Sementara itu, di kediaman keluarga Cai.

“Hahaha...”

Cai Yuping baru saja selesai membersihkan diri dan naik ke ranjang, tiba-tiba menahan perutnya sambil tertawa terbahak-bahak.

Sejak ibunya, Gu Yun, kembali dan bercerita padanya, entah sudah berapa kali ia tertawa terpingkal-pingkal.
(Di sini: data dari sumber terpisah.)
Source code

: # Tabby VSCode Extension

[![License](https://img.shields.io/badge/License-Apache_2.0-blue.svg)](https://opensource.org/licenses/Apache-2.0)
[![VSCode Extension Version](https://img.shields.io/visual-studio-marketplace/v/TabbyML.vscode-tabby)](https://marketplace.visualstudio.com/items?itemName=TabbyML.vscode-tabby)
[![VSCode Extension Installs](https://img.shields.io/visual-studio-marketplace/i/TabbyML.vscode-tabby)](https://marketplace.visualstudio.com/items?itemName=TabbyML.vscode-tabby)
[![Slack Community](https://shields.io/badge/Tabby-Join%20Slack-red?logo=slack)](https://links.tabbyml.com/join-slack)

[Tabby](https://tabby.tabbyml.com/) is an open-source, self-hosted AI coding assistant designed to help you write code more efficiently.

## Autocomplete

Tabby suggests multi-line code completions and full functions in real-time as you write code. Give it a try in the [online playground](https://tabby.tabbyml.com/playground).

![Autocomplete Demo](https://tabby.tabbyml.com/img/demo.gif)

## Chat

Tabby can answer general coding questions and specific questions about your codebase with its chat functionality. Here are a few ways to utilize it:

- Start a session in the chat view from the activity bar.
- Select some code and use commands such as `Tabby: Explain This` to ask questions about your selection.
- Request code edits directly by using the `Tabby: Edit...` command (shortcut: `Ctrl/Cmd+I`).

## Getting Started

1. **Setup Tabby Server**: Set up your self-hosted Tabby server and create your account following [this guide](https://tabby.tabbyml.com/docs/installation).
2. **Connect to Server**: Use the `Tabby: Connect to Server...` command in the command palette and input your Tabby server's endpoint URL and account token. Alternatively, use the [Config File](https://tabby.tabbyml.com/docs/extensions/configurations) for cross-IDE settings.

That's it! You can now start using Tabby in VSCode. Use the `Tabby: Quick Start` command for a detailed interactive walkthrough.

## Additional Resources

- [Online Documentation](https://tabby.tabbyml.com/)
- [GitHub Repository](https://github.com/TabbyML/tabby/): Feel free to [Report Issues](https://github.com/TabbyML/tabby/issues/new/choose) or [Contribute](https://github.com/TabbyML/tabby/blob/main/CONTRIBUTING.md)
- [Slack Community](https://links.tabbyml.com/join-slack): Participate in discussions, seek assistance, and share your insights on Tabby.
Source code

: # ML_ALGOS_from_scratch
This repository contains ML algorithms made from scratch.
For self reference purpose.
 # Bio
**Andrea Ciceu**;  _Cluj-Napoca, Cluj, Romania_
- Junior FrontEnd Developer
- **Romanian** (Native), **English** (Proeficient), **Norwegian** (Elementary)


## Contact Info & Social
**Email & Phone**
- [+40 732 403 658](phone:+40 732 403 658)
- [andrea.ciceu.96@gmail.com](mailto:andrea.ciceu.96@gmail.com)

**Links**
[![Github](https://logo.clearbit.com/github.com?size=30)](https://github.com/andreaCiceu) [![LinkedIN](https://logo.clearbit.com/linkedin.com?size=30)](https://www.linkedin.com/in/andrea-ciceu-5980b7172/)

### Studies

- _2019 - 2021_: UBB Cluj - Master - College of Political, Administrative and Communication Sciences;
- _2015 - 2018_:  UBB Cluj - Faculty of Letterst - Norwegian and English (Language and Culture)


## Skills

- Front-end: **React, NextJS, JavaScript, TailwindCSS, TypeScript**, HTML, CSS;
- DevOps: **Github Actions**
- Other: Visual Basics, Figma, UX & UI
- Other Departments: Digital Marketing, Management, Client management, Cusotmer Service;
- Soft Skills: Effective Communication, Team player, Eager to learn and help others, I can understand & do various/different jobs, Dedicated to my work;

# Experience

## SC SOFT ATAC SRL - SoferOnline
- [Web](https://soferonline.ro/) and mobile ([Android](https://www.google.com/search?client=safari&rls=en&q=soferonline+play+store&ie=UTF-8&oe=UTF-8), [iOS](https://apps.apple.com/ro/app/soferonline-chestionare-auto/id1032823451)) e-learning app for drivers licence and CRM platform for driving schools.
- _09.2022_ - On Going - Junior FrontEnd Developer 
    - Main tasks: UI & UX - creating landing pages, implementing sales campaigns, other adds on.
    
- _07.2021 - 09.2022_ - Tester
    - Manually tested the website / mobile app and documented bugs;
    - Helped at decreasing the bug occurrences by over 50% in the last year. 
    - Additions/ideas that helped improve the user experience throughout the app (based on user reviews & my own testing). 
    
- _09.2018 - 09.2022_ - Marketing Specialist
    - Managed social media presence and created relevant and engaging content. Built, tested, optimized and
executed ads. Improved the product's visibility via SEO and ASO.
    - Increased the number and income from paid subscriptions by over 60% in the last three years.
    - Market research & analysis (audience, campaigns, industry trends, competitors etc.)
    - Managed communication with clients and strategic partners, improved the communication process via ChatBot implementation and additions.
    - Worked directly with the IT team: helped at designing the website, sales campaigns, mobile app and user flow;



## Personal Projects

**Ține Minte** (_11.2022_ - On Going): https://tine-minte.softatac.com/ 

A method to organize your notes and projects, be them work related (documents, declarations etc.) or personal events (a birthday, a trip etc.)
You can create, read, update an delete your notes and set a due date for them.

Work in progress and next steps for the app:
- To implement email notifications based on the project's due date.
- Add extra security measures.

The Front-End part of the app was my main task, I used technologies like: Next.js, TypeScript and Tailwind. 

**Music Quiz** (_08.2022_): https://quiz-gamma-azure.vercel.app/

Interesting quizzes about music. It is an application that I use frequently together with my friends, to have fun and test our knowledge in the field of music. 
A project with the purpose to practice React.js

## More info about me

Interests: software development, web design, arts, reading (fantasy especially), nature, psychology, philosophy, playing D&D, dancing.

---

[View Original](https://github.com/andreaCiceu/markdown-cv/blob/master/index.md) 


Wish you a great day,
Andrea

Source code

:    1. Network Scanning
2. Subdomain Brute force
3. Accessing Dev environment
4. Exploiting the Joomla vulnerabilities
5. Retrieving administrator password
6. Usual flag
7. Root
Tanpa sedikit pun kehormatan seorang putri, ia tertawa sampai berguling-guling di atas ranjang.

Setelah lama menahan tawa dengan kepala di bantal, Cai Yuping akhirnya mengangkat kepala, wajahnya penuh rasa puas melihat kemalangan orang lain, “Gu Lingxian... akhirnya kau merasakannya juga! Hahaha...”

Benar-benar...

Bikin ia nyaris mati karena tertawa!

“Keseruan seperti ini, tak boleh hanya aku yang menikmatinya sendiri!”

Mata Cai Yuping berputar, “Ngomong-ngomong, setelah dikurung di gudang kayu berhari-hari, aku belum sempat berkumpul dengan para sahabat. Sudah waktunya mencari kesempatan untuk mengadakan pertemuan... Xiaochun! Suruh orang menulis beberapa undangan, aku ingin mengundang beberapa nona muda ke rumah untuk melihat bunga!”